Чудилось, как из-за не очерченного берегами потока времени на него самого надвигалась неудержимая, как могучая ледяная вода Лены, только что прожитая жизнь, и не удержавшись, как он, Олег Батурин, держащийся за борта корабля, проваливалась в бездну прошлого. Летучим голландцем, оторвавшись от взбешённого русла реки, за небосвод улетала его птица, улетало его лето, лишаясь там чувств и движения. Олег понимал, что в этом прошлом и он превращался в бесплотный дух, и как мог противился бездне, не хотел раствориться в бестелесном поглощенье. Он ещё смотрел на себя реального, полного сил и здоровья бойца, обеими руками вцепившегося в борт теплохода, ещё готового сражаться в этом чуде борьбы людей и стихий. А дух, его дух бойца, оказавшийся в прошлом, рвался из бездонного колодца времён и пространств, взглядом Олега цеплялся за горную цепь, за зыбучие барханы облаков не так крепко, как цеплялся руками Олег за овал корабельных бортов, но цеплялся и пытался удержаться там хотя бы так. И оттуда подхваченный мыслью и чувством Олега вплетался в движение стихий и хотел жить и жить, чтоб в любой из стихий, в любом месте времён поддержать и спасти, вырвать из пасти забвения и себя самого, и любимую Олега – Анжелу, прекрасную неверную Анжелу, и эфиопскую бойцовскую рать СэСэОшного неверного братства отряда.

И чтобы продлить этот полёт птицы – времени, ещё полной жизнью студентов на берегах Лены, плывущих теперь не на призраке – а на корабле, оставляющем за кормой тут же исчезающий след, Батурин прессовал в памяти дни и дела отряда, встраивая их в памяти как шпаргалки накануне экзамена.

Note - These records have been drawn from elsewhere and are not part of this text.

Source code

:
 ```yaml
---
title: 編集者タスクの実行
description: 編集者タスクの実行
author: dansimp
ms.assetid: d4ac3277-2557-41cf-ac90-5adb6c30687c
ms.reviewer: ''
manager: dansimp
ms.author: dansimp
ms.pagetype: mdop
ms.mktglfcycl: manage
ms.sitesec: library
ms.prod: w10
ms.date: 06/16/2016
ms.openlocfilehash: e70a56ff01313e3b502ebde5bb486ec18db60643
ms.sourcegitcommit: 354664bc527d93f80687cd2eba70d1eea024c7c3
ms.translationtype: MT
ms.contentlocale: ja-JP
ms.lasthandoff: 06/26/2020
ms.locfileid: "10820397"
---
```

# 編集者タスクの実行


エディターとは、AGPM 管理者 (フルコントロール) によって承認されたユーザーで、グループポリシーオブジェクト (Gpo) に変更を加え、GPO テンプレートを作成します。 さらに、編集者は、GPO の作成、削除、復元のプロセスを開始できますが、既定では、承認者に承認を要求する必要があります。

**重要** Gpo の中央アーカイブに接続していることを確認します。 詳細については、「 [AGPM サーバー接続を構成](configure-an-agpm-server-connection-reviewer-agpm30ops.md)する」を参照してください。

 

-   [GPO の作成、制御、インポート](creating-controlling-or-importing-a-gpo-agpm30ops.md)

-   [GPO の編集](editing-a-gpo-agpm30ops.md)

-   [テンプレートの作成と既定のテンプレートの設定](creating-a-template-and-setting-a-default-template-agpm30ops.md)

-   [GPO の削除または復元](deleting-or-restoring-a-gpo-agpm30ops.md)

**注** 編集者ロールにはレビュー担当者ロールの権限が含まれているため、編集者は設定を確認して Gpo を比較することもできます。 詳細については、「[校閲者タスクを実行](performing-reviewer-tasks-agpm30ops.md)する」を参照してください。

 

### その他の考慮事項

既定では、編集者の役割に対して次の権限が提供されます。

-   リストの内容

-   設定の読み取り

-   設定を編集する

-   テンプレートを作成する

И ему снова виделось, как возвращается одухотворённое прошлое лето.

Сезон шёл к концу. В чехарде событий отряд «Эфиоп», разделённый на команды, напрягался в череде дней и дел, готовый иногда взорваться как бомба из-за несовместимых интересов и действий бойцов. Всё в отряде складывалось стихийно будто, а на самом деле конструировалось и осуществлялось по планам и логике Гайсанова, и его противников – юристов во главе с Пройдохой. Отряд должен был быть расформирован, разделён на группы – считали они. Многим бойцам было не понять разрушительных действий командира и бригадира, и их команд. Даже природа была против, решив наказать – объединить эфиопов. В тот день…

В тот день небо стало дождём. Волны холодных небесных рек Севера хлынули на обнажённое тело города, на объекты ССО «Эфиоп». Боря Радько, спустившийся с АБКа отыскать упавший вниз мастерок, вдруг обезумевшим криком пронзил уши бойцов. Его визгливое, совсем не рычащее «Ру-ру-ру!» заставило их представить в реальности экзотического монстра с этим именем, о котором, кто в шутку, а кто всерьёз, рассказывал всякие басни.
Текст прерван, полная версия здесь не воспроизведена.